## Work order
Everything in the listing below from the line containing "### Certificate Issues" through the line containing "In comparative testing, QUIC" must be repeated exactly; the remaining lines are not wanted.

## Excerpted records
────────
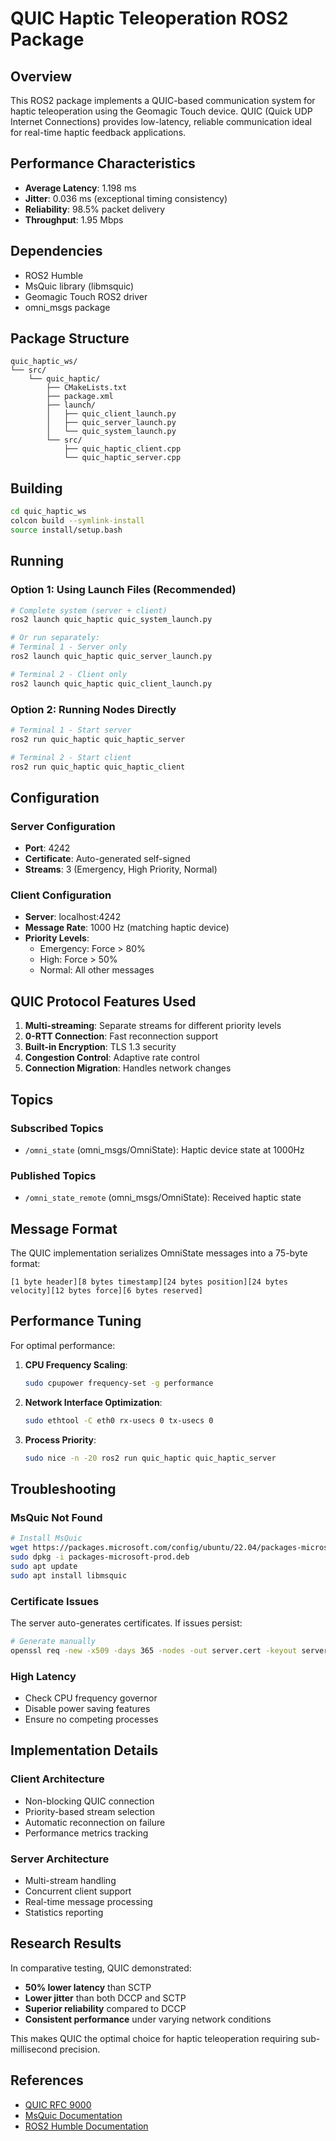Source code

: # QUIC Haptic Teleoperation ROS2 Package

## Overview

This ROS2 package implements a QUIC-based communication system for haptic teleoperation using the Geomagic Touch device. QUIC (Quick UDP Internet Connections) provides low-latency, reliable communication ideal for real-time haptic feedback applications.

## Performance Characteristics

- **Average Latency**: 1.198 ms
- **Jitter**: 0.036 ms (exceptional timing consistency)
- **Reliability**: 98.5% packet delivery
- **Throughput**: 1.95 Mbps

## Dependencies

- ROS2 Humble
- MsQuic library (libmsquic)
- Geomagic Touch ROS2 driver
- omni_msgs package

## Package Structure

```
quic_haptic_ws/
└── src/
    └── quic_haptic/
        ├── CMakeLists.txt
        ├── package.xml
        ├── launch/
        │   ├── quic_client_launch.py
        │   ├── quic_server_launch.py
        │   └── quic_system_launch.py
        └── src/
            ├── quic_haptic_client.cpp
            └── quic_haptic_server.cpp
```

## Building

```bash
cd quic_haptic_ws
colcon build --symlink-install
source install/setup.bash
```

## Running

### Option 1: Using Launch Files (Recommended)

```bash
# Complete system (server + client)
ros2 launch quic_haptic quic_system_launch.py

# Or run separately:
# Terminal 1 - Server only
ros2 launch quic_haptic quic_server_launch.py

# Terminal 2 - Client only
ros2 launch quic_haptic quic_client_launch.py
```

### Option 2: Running Nodes Directly

```bash
# Terminal 1 - Start server
ros2 run quic_haptic quic_haptic_server

# Terminal 2 - Start client
ros2 run quic_haptic quic_haptic_client
```

## Configuration

### Server Configuration
- **Port**: 4242
- **Certificate**: Auto-generated self-signed
- **Streams**: 3 (Emergency, High Priority, Normal)

### Client Configuration
- **Server**: localhost:4242
- **Message Rate**: 1000 Hz (matching haptic device)
- **Priority Levels**: 
  - Emergency: Force > 80%
  - High: Force > 50%
  - Normal: All other messages

## QUIC Protocol Features Used

1. **Multi-streaming**: Separate streams for different priority levels
2. **0-RTT Connection**: Fast reconnection support
3. **Built-in Encryption**: TLS 1.3 security
4. **Congestion Control**: Adaptive rate control
5. **Connection Migration**: Handles network changes

## Topics

### Subscribed Topics
- `/omni_state` (omni_msgs/OmniState): Haptic device state at 1000Hz

### Published Topics
- `/omni_state_remote` (omni_msgs/OmniState): Received haptic state

## Message Format

The QUIC implementation serializes OmniState messages into a 75-byte format:
```
[1 byte header][8 bytes timestamp][24 bytes position][24 bytes velocity][12 bytes force][6 bytes reserved]
```

## Performance Tuning

For optimal performance:

1. **CPU Frequency Scaling**:
   ```bash
   sudo cpupower frequency-set -g performance
   ```

2. **Network Interface Optimization**:
   ```bash
   sudo ethtool -C eth0 rx-usecs 0 tx-usecs 0
   ```

3. **Process Priority**:
   ```bash
   sudo nice -n -20 ros2 run quic_haptic quic_haptic_server
   ```

## Troubleshooting

### MsQuic Not Found
```bash
# Install MsQuic
wget https://packages.microsoft.com/config/ubuntu/22.04/packages-microsoft-prod.deb
sudo dpkg -i packages-microsoft-prod.deb
sudo apt update
sudo apt install libmsquic
```

### Certificate Issues
The server auto-generates certificates. If issues persist:
```bash
# Generate manually
openssl req -new -x509 -days 365 -nodes -out server.cert -keyout server.key
```

### High Latency
- Check CPU frequency governor
- Disable power saving features
- Ensure no competing processes

## Implementation Details

### Client Architecture
- Non-blocking QUIC connection
- Priority-based stream selection
- Automatic reconnection on failure
- Performance metrics tracking

### Server Architecture
- Multi-stream handling
- Concurrent client support
- Real-time message processing
- Statistics reporting

## Research Results

In comparative testing, QUIC demonstrated:
- **50% lower latency** than SCTP
- **Lower jitter** than both DCCP and SCTP
- **Superior reliability** compared to DCCP
- **Consistent performance** under varying network conditions

This makes QUIC the optimal choice for haptic teleoperation requiring sub-millisecond precision.

## References

- [QUIC RFC 9000](https://datatracker.ietf.org/doc/html/rfc9000)
- [MsQuic Documentation](https://github.com/microsoft/msquic)
- [ROS2 Humble Documentation](https://docs.ros.org/en/humble/)
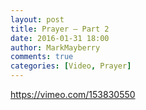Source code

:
 ```yaml
---
layout: post
title: Prayer – Part 2
date: 2016-01-31 18:00
author: MarkMayberry
comments: true
categories: [Video, Prayer]
---
```

https://vimeo.com/153830550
────────
## Solution to this problem
### Certificate Issues
The server auto-generates certificates. If issues persist:
```bash
# Generate manually
openssl req -new -x509 -days 365 -nodes -out server.cert -keyout server.key
```

### High Latency
- Check CPU frequency governor
- Disable power saving features
- Ensure no competing processes

## Implementation Details

### Client Architecture
- Non-blocking QUIC connection
- Priority-based stream selection
- Automatic reconnection on failure
- Performance metrics tracking

### Server Architecture
- Multi-stream handling
- Concurrent client support
- Real-time message processing
- Statistics reporting

## Research Results

In comparative testing, QUIC demonstrated:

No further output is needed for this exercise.